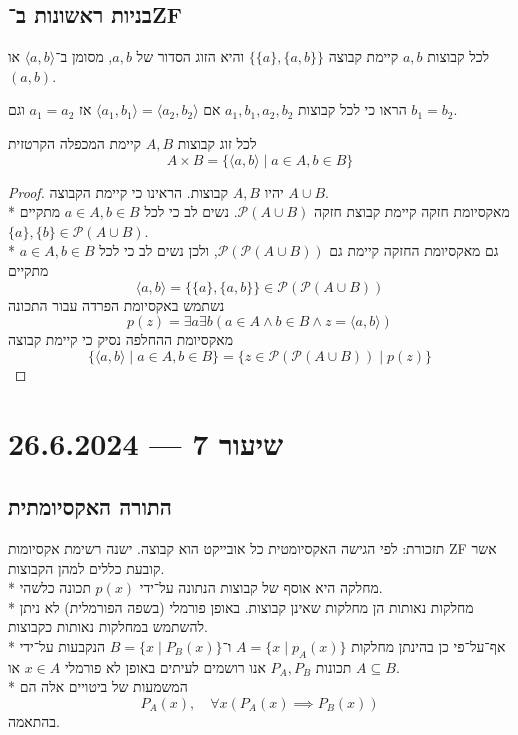 \subsection{בניות ראשונות ב־ZF}
\begin{proposition}
	לכל קבוצות $a, b$ קיימת קבוצה $\{ \{a\}, \{a, b\}\}$ והיא הזוג הסדור של $a, b$, מסומן ב־$\langle a, b \rangle$ או $(a, b)$.
\end{proposition}
\begin{exercise}
	הראו כי לכל קבוצות $a_1, b_1, a_2, b_2$ אם $\langle a_1, b_1 \rangle = \langle a_2, b_2 \rangle$ אז $a_1 = a_2$ וגם $b_1 = b_2$.
\end{exercise}
\begin{proposition}
	לכל זוג קבוצות $A, B$ קיימת המכפלה הקרטזית
	\[
		A \times B = \{ \langle a, b \rangle \mid a \in A, b \in B \}
	\]
\end{proposition}
\begin{proof}
	יהיו $A, B$ קבוצות. הראינו כי קיימת הקבוצה $A \cup B$. \\*
	מאקסיומת חזקה קיימת קבוצת חזקה $\mathcal{P}(A \cup B)$. 
	נשים לב כי לכל $a \in A, b \in B$ מתקיים $\{a\}, \{b\} \in \mathcal{P}(A \cup B)$. \\*
	גם מאקסיומת החזקה קיימת גם $\mathcal{P}(\mathcal{P}(A \cup B))$, ולכן נשים לב כי לכל $a \in A, b \in B$ מתקיים
	\[
		\langle a, b \rangle = \{\{a\}, \{a, b\}\} \in \mathcal{P}(\mathcal{P}(A \cup B))
	\]
	נשתמש באקסיומת הפרדה עבור התכונה
	\[
		p(z) = \exists a \exists b (a \in A \land b \in B \land z = \langle a, b \rangle)
	\]
	מאקסיומת ההחלפה נסיק כי קיימת קבוצה
	\[
		\{ \langle a, b \rangle \mid a \in A, b \in B \} = \{ z \in \mathcal{P}(\mathcal{P}(A \cup B)) \mid p(z) \}
	\]
\end{proof}

\section{שיעור 7 --- 26.6.2024}
\subsection{התורה האקסיומתית}
תזכורת: לפי הגישה האקסיומטית כל אובייקט הוא קבוצה. ישנה רשימת אקסיומות ZF אשר קובעת כללים למהן הקבוצות. \\*
מחלקה היא אוסף של קבוצות הנתונה על־ידי $p(x)$ תכונה כלשהי. \\*
מחלקות נאותות הן מחלקות שאינן קבוצות. באופן פורמלי (בשפה הפורמלית) לא ניתן להשתמש במחלקות נאותות כקבוצות. \\*
אף־על־פי כן בהינתן מחלקות $A = \{ x \mid p_A(x) \}$ ו־$B = \{ x \mid P_B(x) \}$ הנקבעות על־ידי תכונות $P_A, P_B$ אנו רושמים לעיתים באופן לא פורמלי $x \in A$ או $A \subseteq B$. \\*
המשמעות של ביטויים אלה הם
\[
	P_A(x),
	\quad
	\forall x (P_A(x) \implies P_B(x))
\]
בהתאמה.

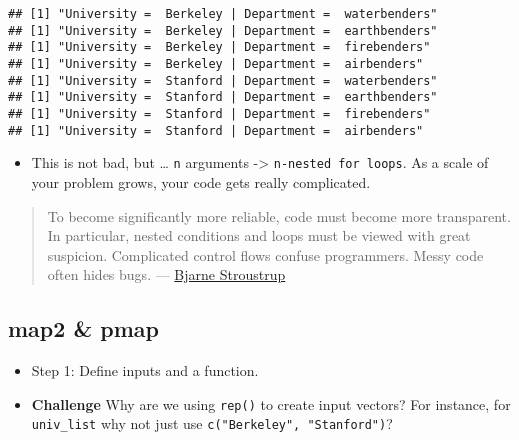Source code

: \documentclass[
]{book}
\providecommand{\tightlist}{%
  \setlength{\itemsep}{0pt}\setlength{\parskip}{0pt}}
\begin{document}
\begin{verbatim}
## [1] "University =  Berkeley | Department =  waterbenders"
## [1] "University =  Berkeley | Department =  earthbenders"
## [1] "University =  Berkeley | Department =  firebenders"
## [1] "University =  Berkeley | Department =  airbenders"
## [1] "University =  Stanford | Department =  waterbenders"
## [1] "University =  Stanford | Department =  earthbenders"
## [1] "University =  Stanford | Department =  firebenders"
## [1] "University =  Stanford | Department =  airbenders"
\end{verbatim}

\begin{itemize}
\tightlist
\item
  This is not bad, but \ldots{} \texttt{n} arguments -\textgreater{} \texttt{n-nested\ for\ loops}. As a scale of your problem grows, your code gets really complicated.
\end{itemize}

\begin{quote}
To become significantly more reliable, code must become more transparent. In particular, nested conditions and loops must be viewed with great suspicion. Complicated control flows confuse programmers. Messy code often hides bugs. --- \href{https://en.wikipedia.org/wiki/Bjarne_Stroustrup}{Bjarne Stroustrup}
\end{quote}

\hypertarget{map2-pmap}{%
\subsection{map2 \& pmap}\label{map2-pmap}}

\begin{itemize}
\item
  Step 1: Define inputs and a function.
\item
  \textbf{Challenge} Why are we using \texttt{rep()} to create input vectors? For instance, for \texttt{univ\_list} why not just use \texttt{c("Berkeley",\ "Stanford")}?
\end{itemize}
\end{document}
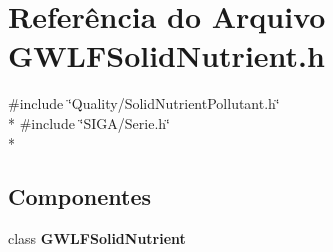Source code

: \section{Referência do Arquivo G\+W\+L\+F\+Solid\+Nutrient.\+h}
\label{_g_w_l_f_solid_nutrient_8h}
{\ttfamily \#include \char`\"{}Quality/\+Solid\+Nutrient\+Pollutant.\+h\char`\"{}}\\*
{\ttfamily \#include \char`\"{}S\+I\+G\+A/\+Serie.\+h\char`\"{}}\\*
\subsection*{Componentes}
\begin{DoxyCompactItemize}
\item 
class {\bf G\+W\+L\+F\+Solid\+Nutrient}
\end{DoxyCompactItemize}
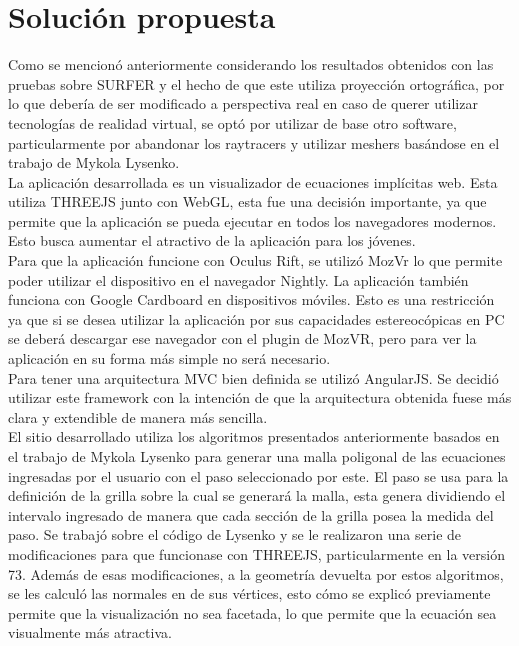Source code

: \documentclass[12pt]{article}
\begin{document}
\section{Solución propuesta}
Como se mencionó anteriormente considerando los resultados obtenidos con las pruebas sobre SURFER  y el hecho de que este utiliza proyección ortográfica, por lo que debería de ser modificado a perspectiva real en caso de querer utilizar tecnologías de realidad virtual, se optó por utilizar de base otro software, particularmente por abandonar los raytracers y utilizar meshers basándose en el trabajo de Mykola Lysenko.
\\La aplicación desarrollada es un visualizador de ecuaciones implícitas web. Esta utiliza THREEJS junto con WebGL, esta fue una decisión importante, ya que permite que la aplicación se pueda ejecutar en todos los navegadores modernos. Esto busca  aumentar el atractivo de la aplicación para los jóvenes.
\\Para que la aplicación funcione con Oculus Rift, se utilizó MozVr lo que permite poder utilizar el dispositivo en el navegador Nightly. La aplicación también funciona con Google Cardboard en dispositivos móviles. Esto es una restricción ya que si se desea utilizar la aplicación por sus capacidades estereocópicas en PC se deberá descargar ese navegador con el plugin de MozVR, pero para ver la aplicación en su forma más simple no será necesario.
\\ Para tener una arquitectura MVC bien definida se utilizó AngularJS. Se decidió utilizar este framework con la intención de que la arquitectura obtenida fuese más clara y extendible de manera más sencilla.
\\El sitio desarrollado utiliza los algoritmos presentados anteriormente basados en el trabajo de Mykola Lysenko\cite{mykola1}\cite{mykola2} para generar una malla poligonal de las ecuaciones ingresadas por el usuario con el paso seleccionado por este. El paso se usa para la definición de la grilla sobre la cual se generará la malla, esta genera dividiendo el intervalo ingresado de manera que cada sección de la grilla posea la medida del paso. Se trabajó sobre el código de Lysenko y se le realizaron una serie de modificaciones para que funcionase con THREEJS, particularmente en la versión 73. Además de esas modificaciones, a la geometría devuelta por estos algoritmos, se les calculó las normales en de sus vértices, esto cómo se explicó previamente permite que la visualización no sea facetada, lo que permite que la ecuación sea visualmente más atractiva. 
\end{document}
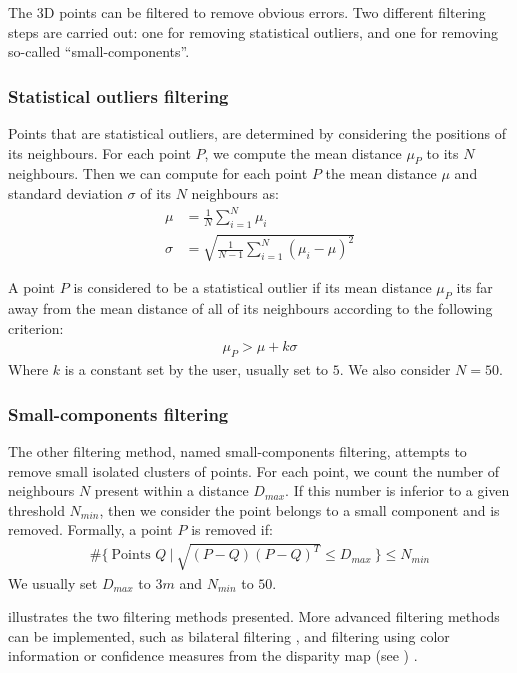 The 3D points can be filtered to remove obvious errors. Two different filtering steps are carried out: one for removing statistical outliers, and one for removing so-called ``small-components''. 
\subsubsection{Statistical outliers filtering}
Points that are statistical outliers, are determined by considering the positions of its neighbours. For each point $P$, we compute the mean distance $\mu_P$ to its $N$ neighbours. Then we can compute for each point $P$ the mean distance $\mu$ and standard deviation $\sigma$ of its $N$ neighbours as:
\begin{align}
    \mu &= \frac{1}{N}\sum_{i=1}^N\mu_i\\
    \sigma &= \sqrt{\frac{1}{N-1}\sum_{i=1}^N(\mu_i-\mu)^2}
\end{align}

A point $P$ is considered to be a statistical outlier if its mean distance $\mu_P$ its far away from the mean distance of all of its neighbours according to the following criterion:
\begin{align}
    \mu_P>\mu+k\sigma
\end{align}
Where $k$ is a constant set by the user, usually set to $5$. We also consider $N=50$.

\subsubsection{Small-components filtering}
The other filtering method, named small-components filtering, attempts to remove small isolated clusters of points. For each point, we count the number of neighbours $N$ present within a distance $D_{max}$. If this number is inferior to a given threshold $N_{min}$, then we consider the point belongs to a small component and is removed. Formally, a point $P$ is removed if:
\begin{align}
    \#\{~\text{Points } Q~|~\sqrt{(P-Q)(P-Q)^T}\leqslant D_{max}~\}\leqslant N_{min}
\end{align}
We usually set $D_{max}$ to $3m$ and $N_{min}$ to $50$.

 illustrates the two filtering methods presented. More advanced filtering methods can be implemented, such as bilateral filtering \cite{digne_bilateral_2017}, and filtering using color information or confidence measures from the disparity map (see ) \cite{youssefi_geometrically_2024}.

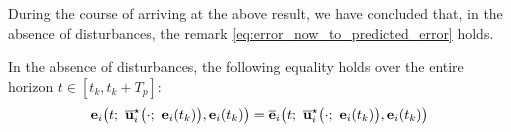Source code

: During the course of arriving at the above result, we have concluded that,
in the absence of disturbances, the remark \eqref{eq:error_now_to_predicted_error}
holds.
\begin{bw_box}
  \begin{remark}
  \label{eq:error_now_to_predicted_error}
    In the absence of disturbances, the following equality holds over
    the entire horizon $t \in [t_k, t_k + T_p]$:
    \begin{align}
      \vect{e}_i\big(t;\ \overline{\vect{u}}_i^{\star}\big(\cdot;\ \vect{e}_i(t_k)\big), \vect{e}_i(t_k)\big)
        =\overline{\vect{e}}_i\big(t;\ \overline{\vect{u}}_i^{\star}\big(\cdot;\ \vect{e}_i(t_k)\big), \vect{e}_i(t_k)\big)
    \end{align}
  \end{remark}
\end{bw_box}

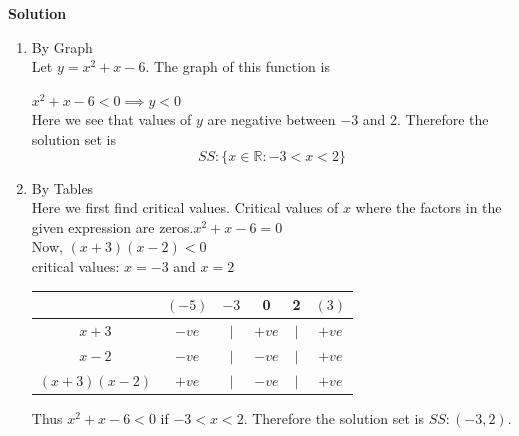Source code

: \documentclass[11pt,a4paper]{article}
\begin{document}
\textbf{Solution}
\begin{enumerate}
\item By Graph\\

Let $y=x^2+x-6$. The graph of this function is 


\begin{figure}[H]
\centering
{}
\end{figure}

$x^2+x-6<0\implies y<0$\\

Here we see that values of $y$ are negative between $-3$ and 2. Therefore the solution set is $$SS: \{x\in \mathbb{R}:-3<x<2\}$$

\item By Tables\\

Here we first find critical values. Critical values of $x$ where the factors in the given expression are zeros.\hspace{0.2cm}$x^2+x-6=0$\\

Now, \hspace{0.2cm}$(x+3)(x-2)<0$\\

critical values: \hspace{0.2cm}$x=-3$ and $x=2$\\



\begin{table}[H]
\centering
\begin{tabular}{cccccc}
& $(-5)$ & $-3$  & 0 & 2& $(3)$\\
\hline
\multicolumn{1}{c|}{$x+3$ } & $-ve$ & $|$ & $+ve$ & $|$  & $+ve$\\
\multicolumn{1}{c|}{$x-2$} & $-ve$  & $|$ & $-ve$ & $|$  & $+ve$\\
\multicolumn{1}{c|}{$(x+3)(x-2)$} & $+ve$ & $|$ & $-ve$  & $|$ & $+ve$\\
\end{tabular}
\end{table}


Thus $x^2+x-6<0$ if $-3<x<2$. Therefore the solution set is $SS:(-3,2)$.\\
\end{enumerate}
\end{document}
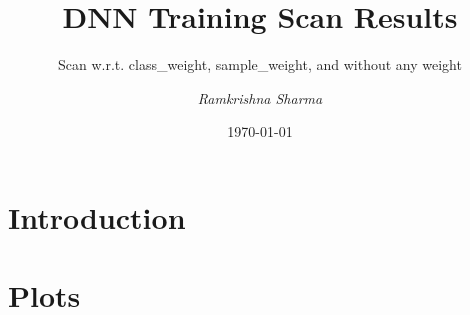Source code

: \documentclass[slidestop,compress,mathserif,aspectratio=169]{beamer}
\title[Priliminary Plots]{DNN Training Scan Results}
\subtitle{Scan w.r.t. class\_weight, sample\_weight, and without any weight}
\date[\today]{\today}
\author[Ram krishna Sharma]{
		\emph{Ramkrishna Sharma}\inst{1}
		}
\institute[Beijing,China]{
			\inst{1}IHEP, Beijing
		}
\begin{document}

%
%
{
\begin{frame}
\titlepage
\end{frame}
}

\section{Introduction}

\section{Plots}
\end{document}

_ _ _

__TASK BRIEF__: Check every line of the entries for the string "University". Give only the number of lines that hold it.

__TASK SOLUTION__: 8